What he could accomplish using KLANG:fabrik was made clear the first time he tried it out in 2014 with Guns ‘N’ Roses guitarist Slash on one of his solo shows in Germany. The band was loud and there was a lot of bleed into lead singer Miles Kennedy’s microphone, and thus into his IEMs.
“By just applying the KLANG to that situation, moving the guitar to the side in Miles’ ears and keeping the vocal in front, the overall volume had gone down 9 to 10 dB and all the bleed was gone,” Hara recalls. “He wasn’t fighting the guitar in his monitor anymore—in the 3D mix, it was behind him and to the side, just like it was on stage—and I didn’t have to do the usual carving out of frequencies for them to coexist. It was amazing and I was sold on KLANG.”
KLANG:fabrik worked just as well for System of a Down, particularly for drummer John Dolmayan. Hara brought the KLANG system into a rehearsal and set up the drum kit virtually to reflect how Dolmayan perceives it from the drum throne: an array of five toms, plus a pair of kicks.
“I remember that John sat down behind the kit, went around the toms once, then looked at me and said, ‘What did you do?’ And before I could answer, he said, ‘Don’t touch anything. It’s perfect.’ John’s a very precise drummer and tends to look straight ahead when he plays, so everything in his in-ears is exactly as it is right in front of him.”
System of a Down’s members were all very effusive about the benefits they’ve derived from using the KLANG:fabrik IEM mixing system. “Before KLANG, I had to guess what my band members where playing. Now, I hear every note and it’s life-changing,” Dolmayan personally shares.
Shavo Odadjian, the band’s bassist, who directly transitioned to the KLANG platform from using monitor wedges, says, “My stage experience went from 0 to 60 real fast after I started using the KLANG. I can now be anywhere on our stage and hear everything clearly, which is truly a game-changer!”

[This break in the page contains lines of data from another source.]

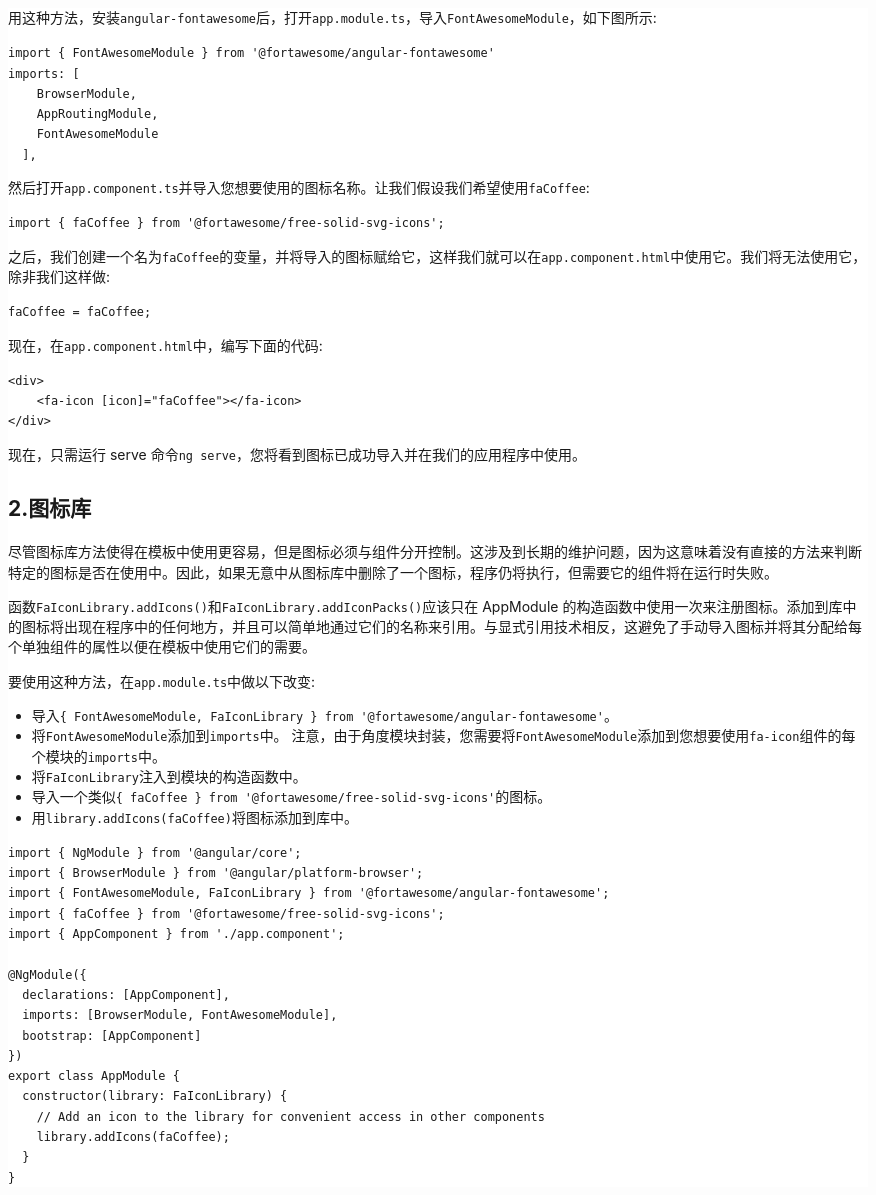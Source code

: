 用这种方法，安装`angular-fontawesome`后，打开`app.module.ts`，导入`FontAwesomeModule`，如下图所示:

```
import { FontAwesomeModule } from '@fortawesome/angular-fontawesome'
imports: [
    BrowserModule,
    AppRoutingModule,
    FontAwesomeModule
  ],
```

然后打开`app.component.ts`并导入您想要使用的图标名称。让我们假设我们希望使用`faCoffee`:

```
import { faCoffee } from '@fortawesome/free-solid-svg-icons';
```

之后，我们创建一个名为`faCoffee`的变量，并将导入的图标赋给它，这样我们就可以在`app.component.html`中使用它。我们将无法使用它，除非我们这样做:

```
faCoffee = faCoffee;
```

现在，在`app.component.html`中，编写下面的代码:

```
<div>
    <fa-icon [icon]="faCoffee"></fa-icon>
</div>
```

现在，只需运行 serve 命令`ng serve`，您将看到图标已成功导入并在我们的应用程序中使用。

## 2.图标库

尽管图标库方法使得在模板中使用更容易，但是图标必须与组件分开控制。这涉及到长期的维护问题，因为这意味着没有直接的方法来判断特定的图标是否在使用中。因此，如果无意中从图标库中删除了一个图标，程序仍将执行，但需要它的组件将在运行时失败。

函数`FaIconLibrary.addIcons()`和`FaIconLibrary.addIconPacks()`应该只在 AppModule 的构造函数中使用一次来注册图标。添加到库中的图标将出现在程序中的任何地方，并且可以简单地通过它们的名称来引用。与显式引用技术相反，这避免了手动导入图标并将其分配给每个单独组件的属性以便在模板中使用它们的需要。

要使用这种方法，在`app.module.ts`中做以下改变:

*   导入`{ FontAwesomeModule, FaIconLibrary } from '@fortawesome/angular-fontawesome'`。
*   将`FontAwesomeModule`添加到`imports`中。
    注意，由于角度模块封装，您需要将`FontAwesomeModule`添加到您想要使用`fa-icon`组件的每个模块的`imports`中。
*   将`FaIconLibrary`注入到模块的构造函数中。
*   导入一个类似`{ faCoffee } from '@fortawesome/free-solid-svg-icons'`的图标。
*   用`library.addIcons(faCoffee)`将图标添加到库中。

```
import { NgModule } from '@angular/core';
import { BrowserModule } from '@angular/platform-browser';
import { FontAwesomeModule, FaIconLibrary } from '@fortawesome/angular-fontawesome';
import { faCoffee } from '@fortawesome/free-solid-svg-icons';
import { AppComponent } from './app.component';

@NgModule({
  declarations: [AppComponent],
  imports: [BrowserModule, FontAwesomeModule],
  bootstrap: [AppComponent]
})
export class AppModule {
  constructor(library: FaIconLibrary) {
    // Add an icon to the library for convenient access in other components
    library.addIcons(faCoffee);
  }
}
```
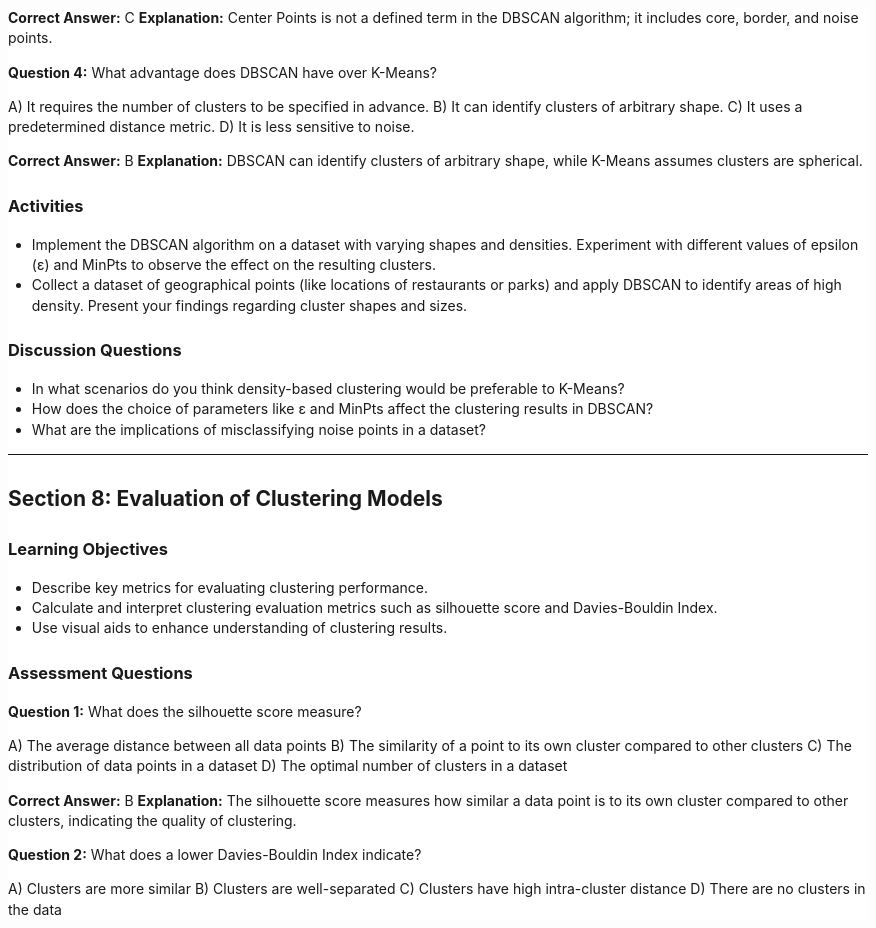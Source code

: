 **Correct Answer:** C
**Explanation:** Center Points is not a defined term in the DBSCAN algorithm; it includes core, border, and noise points.

**Question 4:** What advantage does DBSCAN have over K-Means?

  A) It requires the number of clusters to be specified in advance.
  B) It can identify clusters of arbitrary shape.
  C) It uses a predetermined distance metric.
  D) It is less sensitive to noise.

**Correct Answer:** B
**Explanation:** DBSCAN can identify clusters of arbitrary shape, while K-Means assumes clusters are spherical.

### Activities
- Implement the DBSCAN algorithm on a dataset with varying shapes and densities. Experiment with different values of epsilon (ε) and MinPts to observe the effect on the resulting clusters.
- Collect a dataset of geographical points (like locations of restaurants or parks) and apply DBSCAN to identify areas of high density. Present your findings regarding cluster shapes and sizes.

### Discussion Questions
- In what scenarios do you think density-based clustering would be preferable to K-Means?
- How does the choice of parameters like ε and MinPts affect the clustering results in DBSCAN?
- What are the implications of misclassifying noise points in a dataset?

---

## Section 8: Evaluation of Clustering Models

### Learning Objectives
- Describe key metrics for evaluating clustering performance.
- Calculate and interpret clustering evaluation metrics such as silhouette score and Davies-Bouldin Index.
- Use visual aids to enhance understanding of clustering results.

### Assessment Questions

**Question 1:** What does the silhouette score measure?

  A) The average distance between all data points
  B) The similarity of a point to its own cluster compared to other clusters
  C) The distribution of data points in a dataset
  D) The optimal number of clusters in a dataset

**Correct Answer:** B
**Explanation:** The silhouette score measures how similar a data point is to its own cluster compared to other clusters, indicating the quality of clustering.

**Question 2:** What does a lower Davies-Bouldin Index indicate?

  A) Clusters are more similar
  B) Clusters are well-separated
  C) Clusters have high intra-cluster distance
  D) There are no clusters in the data
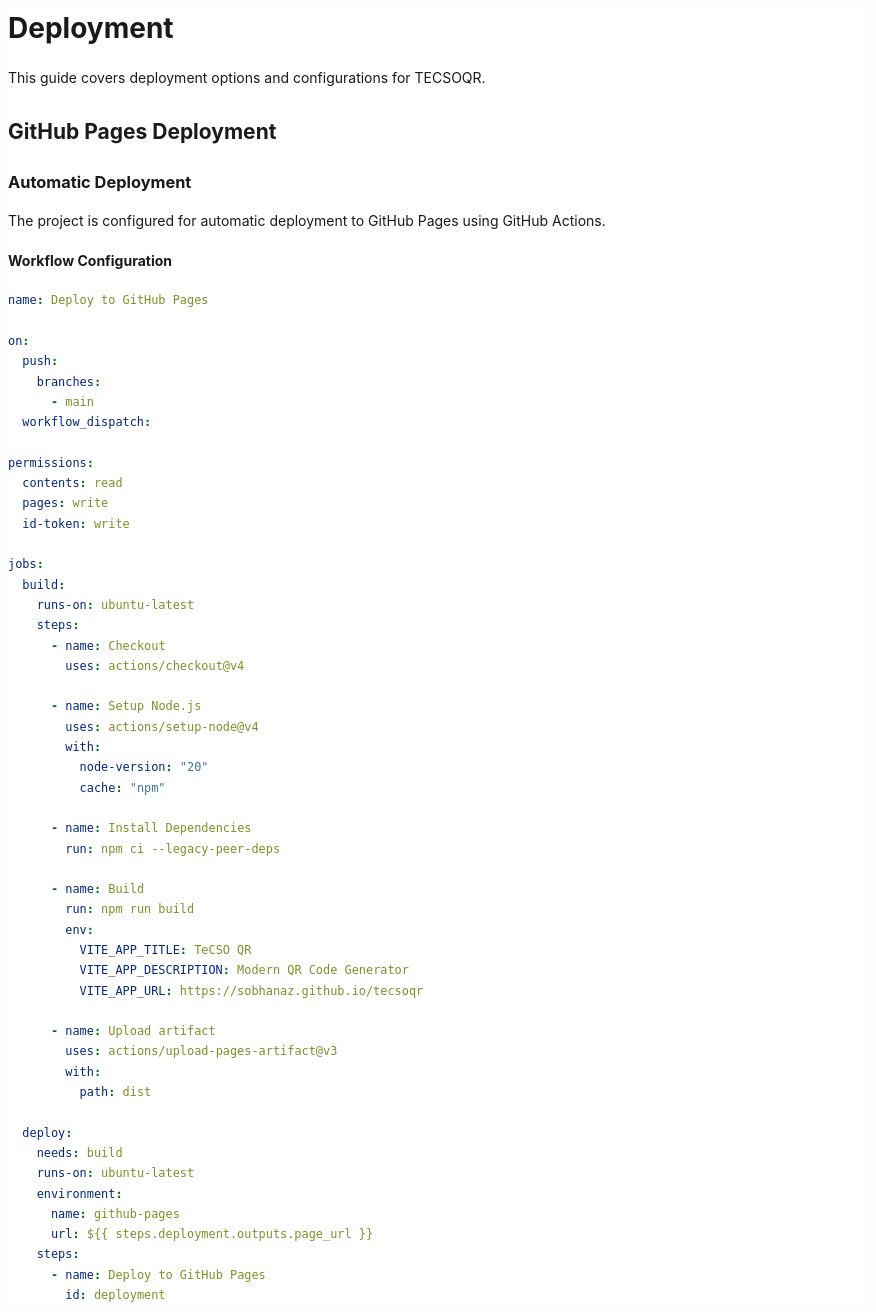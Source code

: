 # Deployment

This guide covers deployment options and configurations for TECSOQR.

## GitHub Pages Deployment

### Automatic Deployment

The project is configured for automatic deployment to GitHub Pages using GitHub Actions.

#### Workflow Configuration

```yaml
name: Deploy to GitHub Pages

on:
  push:
    branches:
      - main
  workflow_dispatch:

permissions:
  contents: read
  pages: write
  id-token: write

jobs:
  build:
    runs-on: ubuntu-latest
    steps:
      - name: Checkout
        uses: actions/checkout@v4

      - name: Setup Node.js
        uses: actions/setup-node@v4
        with:
          node-version: "20"
          cache: "npm"

      - name: Install Dependencies
        run: npm ci --legacy-peer-deps

      - name: Build
        run: npm run build
        env:
          VITE_APP_TITLE: TeCSO QR
          VITE_APP_DESCRIPTION: Modern QR Code Generator
          VITE_APP_URL: https://sobhanaz.github.io/tecsoqr

      - name: Upload artifact
        uses: actions/upload-pages-artifact@v3
        with:
          path: dist

  deploy:
    needs: build
    runs-on: ubuntu-latest
    environment:
      name: github-pages
      url: ${{ steps.deployment.outputs.page_url }}
    steps:
      - name: Deploy to GitHub Pages
        id: deployment
```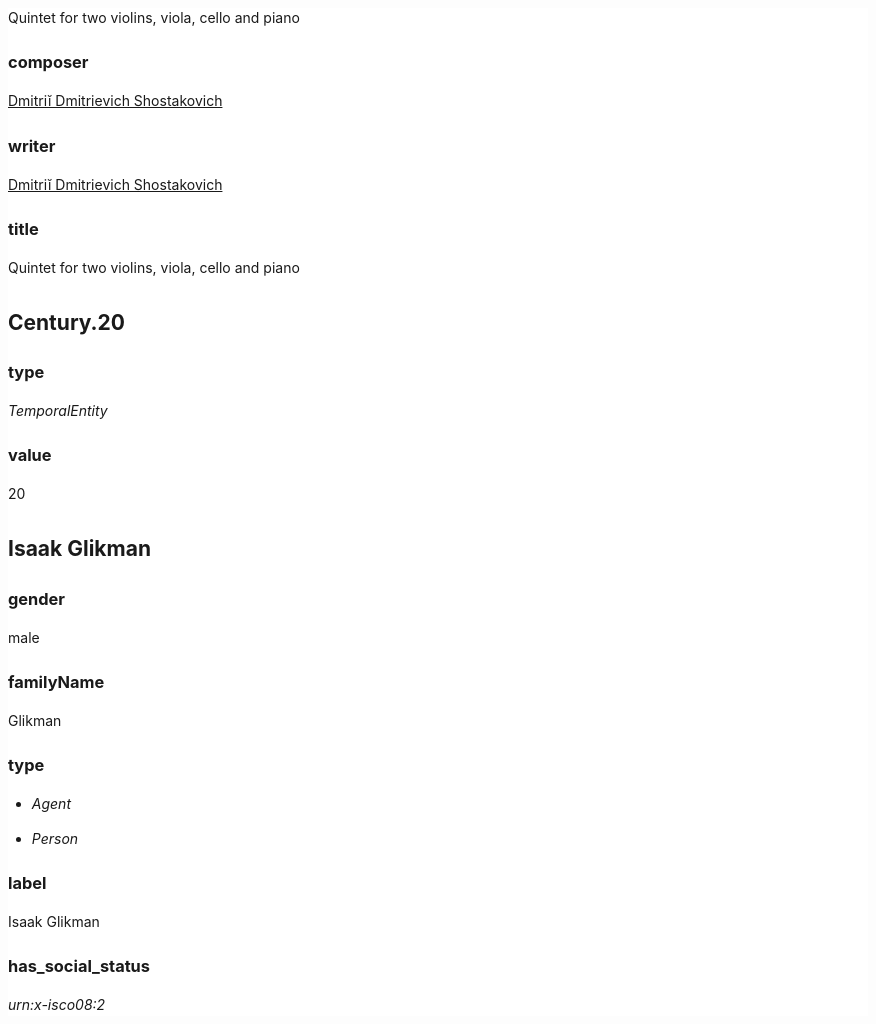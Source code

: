 
Quintet for two violins, viola, cello and piano

### composer


[Dmitriĭ Dmitrievich Shostakovich](#Dmitriĭ-Dmitrievich-Shostakovich)

### writer


[Dmitriĭ Dmitrievich Shostakovich](#Dmitriĭ-Dmitrievich-Shostakovich)

### title


Quintet for two violins, viola, cello and piano

## Century.20

### type


*TemporalEntity*

### value


20

## Isaak Glikman

### gender


male

### familyName


Glikman

### type

 - *Agent*

 - *Person*

### label


Isaak Glikman

### has_social_status


*urn:x-isco08:2*
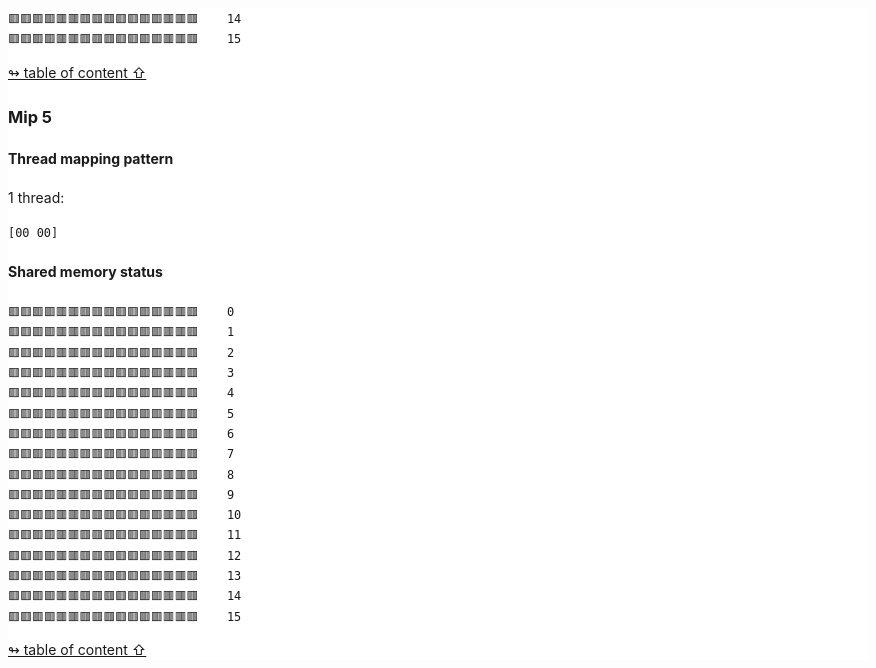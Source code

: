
 ```txt
🟥🟥🟥🟥🟥🟥🟥🟥🟥🟥🟥🟥🟥🟥🟥🟥    14
🟥🟥🟥🟥🟥🟥🟥🟥🟥🟥🟥🟥🟥🟥🟥🟥    15
```

[↬ table of content ⇧](#table-of-content)

### <a id="mip-5">Mip 5</a>

#### <a id="mip-5-thread-mappings">Thread mapping pattern</a>

1 thread:

```txt
[00 00]
```

#### <a id="mip-5-shared-memory">Shared memory status</a>

```txt
🟥🟥🟥🟥🟥🟥🟥🟥🟥🟥🟥🟥🟥🟥🟥🟥    0
🟥🟥🟥🟥🟥🟥🟥🟥🟥🟥🟥🟥🟥🟥🟥🟥    1
🟥🟥🟥🟥🟥🟥🟥🟥🟥🟥🟥🟥🟥🟥🟥🟥    2
🟥🟥🟥🟥🟥🟥🟥🟥🟥🟥🟥🟥🟥🟥🟥🟥    3
🟥🟥🟥🟥🟥🟥🟥🟥🟥🟥🟥🟥🟥🟥🟥🟥    4
🟥🟥🟥🟥🟥🟥🟥🟥🟥🟥🟥🟥🟥🟥🟥🟥    5
🟥🟥🟥🟥🟥🟥🟥🟥🟥🟥🟥🟥🟥🟥🟥🟥    6
🟥🟥🟥🟥🟥🟥🟥🟥🟥🟥🟥🟥🟥🟥🟥🟥    7
🟥🟥🟥🟥🟥🟥🟥🟥🟥🟥🟥🟥🟥🟥🟥🟥    8
🟥🟥🟥🟥🟥🟥🟥🟥🟥🟥🟥🟥🟥🟥🟥🟥    9
🟥🟥🟥🟥🟥🟥🟥🟥🟥🟥🟥🟥🟥🟥🟥🟥    10
🟥🟥🟥🟥🟥🟥🟥🟥🟥🟥🟥🟥🟥🟥🟥🟥    11
🟥🟥🟥🟥🟥🟥🟥🟥🟥🟥🟥🟥🟥🟥🟥🟥    12
🟥🟥🟥🟥🟥🟥🟥🟥🟥🟥🟥🟥🟥🟥🟥🟥    13
🟥🟥🟥🟥🟥🟥🟥🟥🟥🟥🟥🟥🟥🟥🟥🟥    14
🟥🟥🟥🟥🟥🟥🟥🟥🟥🟥🟥🟥🟥🟥🟥🟥    15
```

[↬ table of content ⇧](#table-of-content)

And for vocalist Serj Tankian, it’s all about the third dimension: “The 3D mix creates way more space for isolation of specific instruments delivering more clarity during our performance.” Since then, Hara has used his KLANG:fabrik pair on virtually all of his clients, including Ebi, The Cult, KISS, Slipknot, and Stone Temple Pilots.
More recently, Hara has also expanded his KLANG universe with a new DMI-KLANG card, which he uses with a DiGiCo SD5 console via an Orange Box, or by plugging it directly into one of the DMI slots found on the back of a new Quantum225 or Quantum338 desks.
“During the pandemic, I had a loaner SD12 with a DMI-KLANG card and I tried it out, transferring my files from the KLANG:fabrik. That made an even greater difference, because the latency, which was already very low, was now only a quarter of a millisecond with the DMI-KLANG integrated into the console. Latency is mission-critical, and I always measure it from the microphone to the earpiece, because everything digital that you add in line can cause more delay. But with the DMI-KLANG card, that’s no longer adding much to that equation.”
Hara says that the KLANG system’s ability to create fully immersive soundscapes for stage monitoring has been transformative. “Not everyone gets the idea of 3D right away for monitors, because the term gets used so often for so many things,” he says.
“But when I bring out the iPad with the KLANG:app software running on it and show someone what can be done with 3D monitoring, they immediately get it. And it has let me change how I get the sound to the musicians. I don’t have to try to carve out a space for the drummer to hear the click, for instance. And that’s also saving everyone’s hearing. KLANG has literally changed everything in my world for the better.”